Früher sagte man, dass Fleisch, das einmal gefroren war, nicht erneut eingefroren werden darf. Diese Aussage gilt heute als überholt, wenngleich die oben beschriebenen Effekte erneut auf das Fleisch wirken und so die Qualität unter einem erneuten Einfrieren leiden könnte. Daher gilt auch beim erneuten Einfrieren auf ein schnelles Gefrieren zu achten. Zudem sollte zwischen dem Auftauen und Einfrieren nicht zu viel Zeit liegen und die Kühlkette durchgehend eingehalten werden, da während der Zeit, in der das Fleisch aufgetaut ist, sich auch wieder Bakterien auf dem Fleisch vermehren. Daher sollte man bei erneut eingefrorenem Fleisch besonders darauf achten, dies anschließend vollständig durchzuerhitzen. Als Alternative bietet es sich auch an, das durchgegarte Fleisch oder das fertige Gericht wieder einzufrieren.
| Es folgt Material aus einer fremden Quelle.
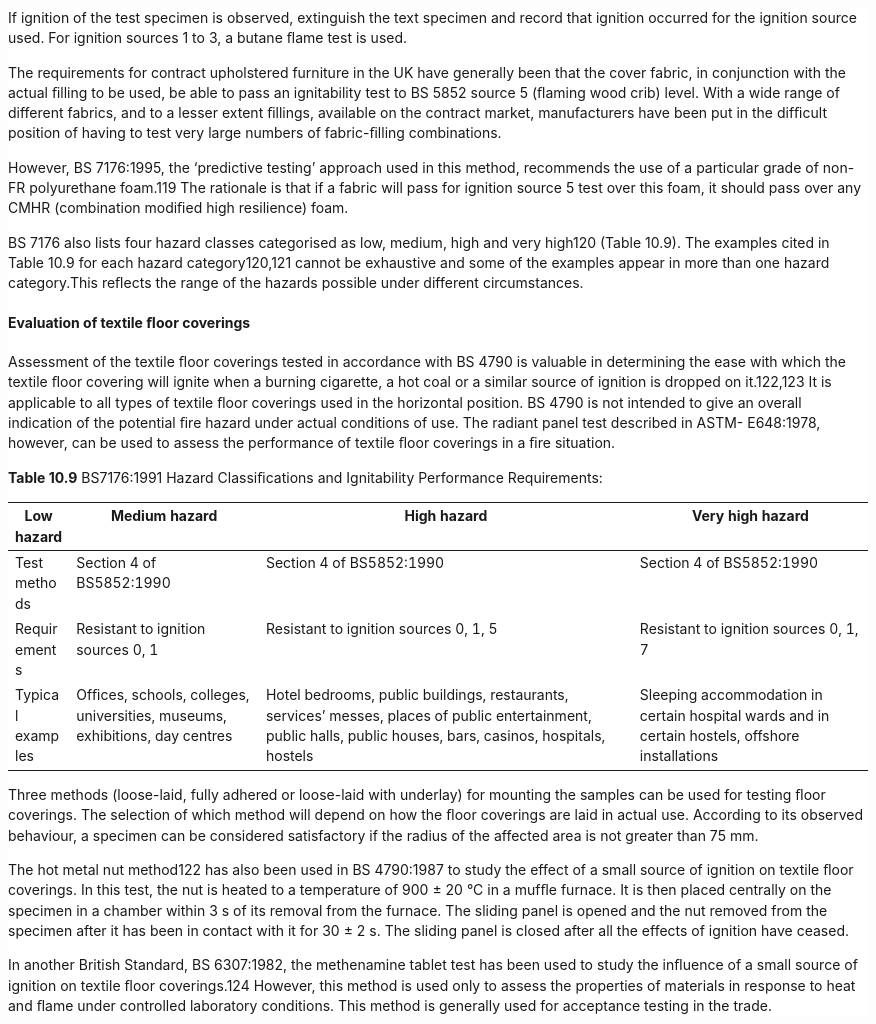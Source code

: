 If ignition of the test specimen is observed, extinguish the text specimen and record that ignition occurred for the ignition source used. For ignition sources 1 to 3, a butane ﬂame test is used. 

The requirements for contract upholstered furniture in the UK have generally been that the cover fabric, in conjunction with the actual ﬁlling to be used, be able to pass an ignitability test to BS 5852 source 5 (ﬂaming wood crib) level. With a wide range of different fabrics, and to a lesser extent ﬁllings, available on the contract market, manufacturers have been put in the difﬁcult position of having to test very large numbers of fabric-ﬁlling combinations.

However, BS 7176:1995, the ‘predictive testing’ approach used in this method, recommends the use of a particular grade of non-FR polyurethane foam.119 The rationale is that if a fabric will pass for ignition source 5 test over this foam, it should pass over any CMHR (combination modiﬁed high resilience) foam.

BS 7176 also lists four hazard classes categorised as low, medium, high and very high120 (Table 10.9). The examples cited in Table 10.9 for each hazard category120,121 cannot be exhaustive and some of the examples appear in more than one hazard category.This reﬂects the range of the hazards possible under different circumstances.

#### Evaluation of textile ﬂoor coverings

Assessment of the textile ﬂoor coverings tested in accordance with BS 4790 is valuable in determining the ease with which the textile ﬂoor covering will ignite when a burning cigarette, a hot coal or a similar source of ignition is dropped on it.122,123 It is applicable to all types of textile ﬂoor coverings used in the horizontal position. BS 4790 is not intended to give an overall indication of the potential ﬁre hazard under actual conditions of use. The radiant panel test described in ASTM- E648:1978, however, can be used to assess the performance of textile ﬂoor coverings in a ﬁre situation.

__Table 10.9__ BS7176:1991 Hazard Classiﬁcations and Ignitability Performance Requirements:

| Low hazard | Medium hazard | High hazard | Very high hazard |
| -- | -- | -- | -- |
| Test methods | Section 4 of BS5852:1990 | Section 4 of BS5852:1990 | Section 4 of BS5852:1990 | Section 4 or Section 5 of BS5852:1990 (or other as speciﬁed) Section 4 or Section 5 of BS5852:1990 (or other as speciﬁed)|
| Requirements | Resistant to ignition sources 0, 1 | Resistant to ignition sources 0, 1, 5 | Resistant to ignition sources 0, 1, 7 | At the discretion of the speciﬁer but at least high hazard requirements |
| Typical examples | Ofﬁces, schools, colleges, universities, museums, exhibitions, day centres | Hotel bedrooms, public buildings, restaurants, services’ messes, places of public entertainment, public halls, public houses, bars, casinos, hospitals, hostels | Sleeping accommodation in certain hospital wards and in certain hostels, offshore installations | Prison cells |

Three methods (loose-laid, fully adhered or loose-laid with underlay) for mounting the samples can be used for testing ﬂoor coverings. The selection of which method will depend on how the ﬂoor coverings are laid in actual use. According to its observed behaviour, a specimen can be considered satisfactory if the radius of the affected area is not greater than 75 mm.

The hot metal nut method122 has also been used in BS 4790:1987 to study the effect of a small source of ignition on textile ﬂoor coverings. In this test, the nut is heated to a temperature of 900 ± 20 °C in a mufﬂe furnace. It is then placed centrally on the specimen in a chamber within 3 s of its removal from the furnace. The sliding panel is opened and the nut removed from the specimen after it has been in contact with it for 30 ± 2 s. The sliding panel is closed after all the effects of ignition have ceased.

In another British Standard, BS 6307:1982, the methenamine tablet test has been used to study the inﬂuence of a small source of ignition on textile ﬂoor coverings.124 However, this method is used only to assess the properties of materials in response to heat and ﬂame under controlled laboratory conditions. This method is generally used for acceptance testing in the trade.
Einfrieren und Auftauen bei Land.Luft
Bei uns wird bedarfsgerecht geschlachtet und produziert. Dadurch, dass wir unsere Produkte ausschließlich selbst vermarkten, kommt es dennoch vor, dass bestimmte Fleischteile „übrig“ bleiben. Der erste Schritt ist dann, diese in die Verarbeitung zu nehmen und zum Beispiel für die Wurstproduktion zu nutzen oder diese zu Schinken zu veredeln. Doch es gibt Teile, die sich nicht so gut dafür eignen, oder die Mengen sind zu gering für eine Produktion. Dann frieren wir diese ein.
Unser Ziel ist es immer, bestes Frischfleisch anzubieten, doch wenn wir einzelne Produkte nicht frisch liefern können, bieten wir diese auch als „Auftauware“ an. In diesem Fall sind die Produkte immer mit dem Wort „Auftauware“ gekennzeichnet. Am Tag des Versands nehmen wir das Produkt aus dem Tiefkühler und lassen es während des Versands auftauen. Je nach Größe des Teils und Umfang der Bestellung kann es sein, dass das Fleisch bei der Lieferung noch ganz oder teilweise gefroren ist. Das Fleisch sollte anschließend innerhalb von 5 Tagen nach dem Versand verarbeitet werden.
Wir haben uns übrigens ganz bewusst dazu entschieden, nur Auftauware und keine Tiefkühlprodukte zu versenden. Der Tiefkühlversand wäre nur mit dem Einsatz von Trockeneis zuverlässig möglich. Doch Trockeneis ist gefrorenes CO₂, das während des Transports verdampft. Das passt nicht zu unserem ökologischen Gewissen, unseren CO₂-Fußabdruck zu reduzieren und so gering wie möglich zu halten.